The IIO code resets the event FIFO after `anon_inode_getfd()` has returned,
but before `IIO_GET_EVENT_FD_IOCTL` has copied the fd number to userspace.
But since fd tables are shared between threads, another thread can guess
the newly allocated fd number and issue a `read()` on it as soon as the fd
has been installed.
This means the `kfifo_to_user()` in `iio_event_chrdev_read()` can run in
parallel with the `kfifo_reset_out()` in `iio_event_getfd()`.

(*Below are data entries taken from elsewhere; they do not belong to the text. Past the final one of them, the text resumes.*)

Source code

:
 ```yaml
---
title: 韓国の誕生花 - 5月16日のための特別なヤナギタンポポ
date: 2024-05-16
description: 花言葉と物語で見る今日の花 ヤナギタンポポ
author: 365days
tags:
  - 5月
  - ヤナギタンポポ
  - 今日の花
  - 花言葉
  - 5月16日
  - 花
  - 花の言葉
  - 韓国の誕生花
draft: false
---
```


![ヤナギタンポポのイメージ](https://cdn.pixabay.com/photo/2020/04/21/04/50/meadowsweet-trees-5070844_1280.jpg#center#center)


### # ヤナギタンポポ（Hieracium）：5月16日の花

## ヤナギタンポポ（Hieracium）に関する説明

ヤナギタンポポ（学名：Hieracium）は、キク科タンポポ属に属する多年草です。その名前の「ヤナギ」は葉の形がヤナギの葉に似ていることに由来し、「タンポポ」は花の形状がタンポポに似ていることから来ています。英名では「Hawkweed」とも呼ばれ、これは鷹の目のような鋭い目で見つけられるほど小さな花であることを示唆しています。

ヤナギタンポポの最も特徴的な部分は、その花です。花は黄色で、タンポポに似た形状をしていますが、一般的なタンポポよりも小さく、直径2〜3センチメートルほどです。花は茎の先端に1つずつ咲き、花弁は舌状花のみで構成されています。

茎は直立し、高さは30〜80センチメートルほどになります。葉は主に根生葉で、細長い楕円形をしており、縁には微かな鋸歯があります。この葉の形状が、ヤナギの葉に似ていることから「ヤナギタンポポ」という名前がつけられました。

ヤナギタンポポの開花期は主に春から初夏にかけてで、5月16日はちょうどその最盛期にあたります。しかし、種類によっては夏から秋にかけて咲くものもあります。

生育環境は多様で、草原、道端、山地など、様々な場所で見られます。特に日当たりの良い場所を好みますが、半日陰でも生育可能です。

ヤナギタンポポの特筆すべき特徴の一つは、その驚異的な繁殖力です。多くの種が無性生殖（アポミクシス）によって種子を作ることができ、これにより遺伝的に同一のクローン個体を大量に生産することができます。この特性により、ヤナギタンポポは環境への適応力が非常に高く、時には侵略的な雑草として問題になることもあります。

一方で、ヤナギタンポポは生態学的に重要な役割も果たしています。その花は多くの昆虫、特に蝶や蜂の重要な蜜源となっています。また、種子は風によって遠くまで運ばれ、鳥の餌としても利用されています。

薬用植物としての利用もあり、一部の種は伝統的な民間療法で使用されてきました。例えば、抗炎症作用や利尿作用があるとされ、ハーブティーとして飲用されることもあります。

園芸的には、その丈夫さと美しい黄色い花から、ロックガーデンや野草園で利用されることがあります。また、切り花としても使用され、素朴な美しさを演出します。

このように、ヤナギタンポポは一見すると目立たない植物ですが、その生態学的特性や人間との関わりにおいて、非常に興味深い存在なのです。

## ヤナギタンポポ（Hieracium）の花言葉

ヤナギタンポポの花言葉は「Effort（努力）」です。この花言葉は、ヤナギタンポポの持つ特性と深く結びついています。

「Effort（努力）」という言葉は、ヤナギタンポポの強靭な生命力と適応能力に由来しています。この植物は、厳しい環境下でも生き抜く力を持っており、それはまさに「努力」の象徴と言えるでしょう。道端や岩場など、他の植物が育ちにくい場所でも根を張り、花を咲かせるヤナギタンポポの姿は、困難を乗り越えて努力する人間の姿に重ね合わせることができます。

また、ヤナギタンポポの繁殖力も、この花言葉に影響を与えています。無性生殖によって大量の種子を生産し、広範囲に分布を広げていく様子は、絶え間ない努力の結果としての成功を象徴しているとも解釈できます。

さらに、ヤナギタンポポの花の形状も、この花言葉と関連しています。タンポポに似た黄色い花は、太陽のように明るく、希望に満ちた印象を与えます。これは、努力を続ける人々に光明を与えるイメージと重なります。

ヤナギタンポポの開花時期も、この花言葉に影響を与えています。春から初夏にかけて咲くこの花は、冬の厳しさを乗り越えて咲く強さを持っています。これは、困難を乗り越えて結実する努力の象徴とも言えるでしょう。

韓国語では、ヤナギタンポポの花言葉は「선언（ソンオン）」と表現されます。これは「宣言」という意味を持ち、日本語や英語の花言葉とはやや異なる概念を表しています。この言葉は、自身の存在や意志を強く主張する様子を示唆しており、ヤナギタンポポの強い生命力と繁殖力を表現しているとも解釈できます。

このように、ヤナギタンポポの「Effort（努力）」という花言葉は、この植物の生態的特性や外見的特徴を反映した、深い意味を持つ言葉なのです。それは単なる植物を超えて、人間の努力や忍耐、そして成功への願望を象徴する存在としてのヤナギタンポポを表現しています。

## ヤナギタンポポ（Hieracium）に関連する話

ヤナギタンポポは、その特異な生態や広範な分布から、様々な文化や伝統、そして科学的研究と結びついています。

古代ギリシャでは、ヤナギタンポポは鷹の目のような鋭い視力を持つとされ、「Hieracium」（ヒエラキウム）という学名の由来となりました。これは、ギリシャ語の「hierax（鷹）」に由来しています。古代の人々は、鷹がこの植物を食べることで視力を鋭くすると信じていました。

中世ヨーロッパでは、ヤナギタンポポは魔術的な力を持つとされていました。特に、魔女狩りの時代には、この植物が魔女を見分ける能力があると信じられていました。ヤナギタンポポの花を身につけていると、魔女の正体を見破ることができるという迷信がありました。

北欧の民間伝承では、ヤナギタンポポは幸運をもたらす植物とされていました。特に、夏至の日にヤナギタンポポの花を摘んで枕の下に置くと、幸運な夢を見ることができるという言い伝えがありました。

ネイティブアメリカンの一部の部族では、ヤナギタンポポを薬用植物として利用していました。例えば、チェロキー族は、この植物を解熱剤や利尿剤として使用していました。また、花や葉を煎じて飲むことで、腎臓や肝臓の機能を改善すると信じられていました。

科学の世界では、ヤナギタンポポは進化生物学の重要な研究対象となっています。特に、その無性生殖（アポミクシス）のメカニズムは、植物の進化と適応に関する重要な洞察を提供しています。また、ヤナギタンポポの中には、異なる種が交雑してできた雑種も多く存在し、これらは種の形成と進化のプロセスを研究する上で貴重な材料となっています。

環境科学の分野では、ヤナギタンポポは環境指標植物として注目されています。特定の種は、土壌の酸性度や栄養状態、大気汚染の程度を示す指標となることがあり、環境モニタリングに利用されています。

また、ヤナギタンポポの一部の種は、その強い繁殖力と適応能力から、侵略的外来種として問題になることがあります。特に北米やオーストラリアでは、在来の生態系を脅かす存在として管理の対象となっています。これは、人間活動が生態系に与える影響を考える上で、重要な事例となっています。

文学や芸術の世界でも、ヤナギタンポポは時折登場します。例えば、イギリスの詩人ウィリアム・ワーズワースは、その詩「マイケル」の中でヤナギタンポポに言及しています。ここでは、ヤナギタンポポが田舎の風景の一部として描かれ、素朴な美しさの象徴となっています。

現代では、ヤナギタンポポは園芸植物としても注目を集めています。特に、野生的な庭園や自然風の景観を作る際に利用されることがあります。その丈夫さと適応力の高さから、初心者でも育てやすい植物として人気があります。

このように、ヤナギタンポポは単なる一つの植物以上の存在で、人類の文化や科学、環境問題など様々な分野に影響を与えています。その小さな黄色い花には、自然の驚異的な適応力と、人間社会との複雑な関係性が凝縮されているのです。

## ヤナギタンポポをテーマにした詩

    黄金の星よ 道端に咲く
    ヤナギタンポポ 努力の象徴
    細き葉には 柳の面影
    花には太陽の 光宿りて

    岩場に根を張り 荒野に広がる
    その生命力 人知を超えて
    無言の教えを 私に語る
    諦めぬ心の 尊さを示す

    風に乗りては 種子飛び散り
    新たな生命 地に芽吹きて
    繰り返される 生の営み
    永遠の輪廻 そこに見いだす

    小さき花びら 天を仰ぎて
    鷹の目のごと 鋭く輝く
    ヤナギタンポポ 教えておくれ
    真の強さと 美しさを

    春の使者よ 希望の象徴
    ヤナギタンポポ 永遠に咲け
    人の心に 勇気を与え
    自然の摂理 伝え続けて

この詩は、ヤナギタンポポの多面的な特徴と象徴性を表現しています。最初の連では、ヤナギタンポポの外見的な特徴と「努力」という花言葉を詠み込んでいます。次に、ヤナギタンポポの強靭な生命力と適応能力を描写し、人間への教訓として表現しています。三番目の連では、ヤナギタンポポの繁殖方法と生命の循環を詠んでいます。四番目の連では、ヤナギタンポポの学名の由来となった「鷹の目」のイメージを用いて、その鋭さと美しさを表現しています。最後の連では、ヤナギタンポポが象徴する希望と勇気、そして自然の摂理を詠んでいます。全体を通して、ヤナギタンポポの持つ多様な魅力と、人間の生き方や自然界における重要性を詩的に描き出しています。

The kfifo documentation says that `kfifo_reset_out()` is only safe when it
is called from the reader thread and there is only one concurrent reader.
Otherwise it is dangerous and must be handled in the same way as
`kfifo_reset()`.
If that happens, `kfifo_to_user()` can advance the FIFO `out` index based
on state from before the reset, after the reset has already moved the `out`
index to the current `in` index. That can leave the FIFO with an `out`
index past the `in` index. A later `read()` can then see an underflowed
FIFO length and copy more data than the event FIFO buffer contains. This
can result in an out-of-bounds read and leak adjacent kernel memory to
userspace.
Move the FIFO reset before `anon_inode_getfd()`. At that point the event fd is
marked busy, but the new fd has not been installed yet, so userspace cannot
access it while the FIFO is reset.
Fixes: b91accafbb10 ("iio:event: Fix and cleanup locking")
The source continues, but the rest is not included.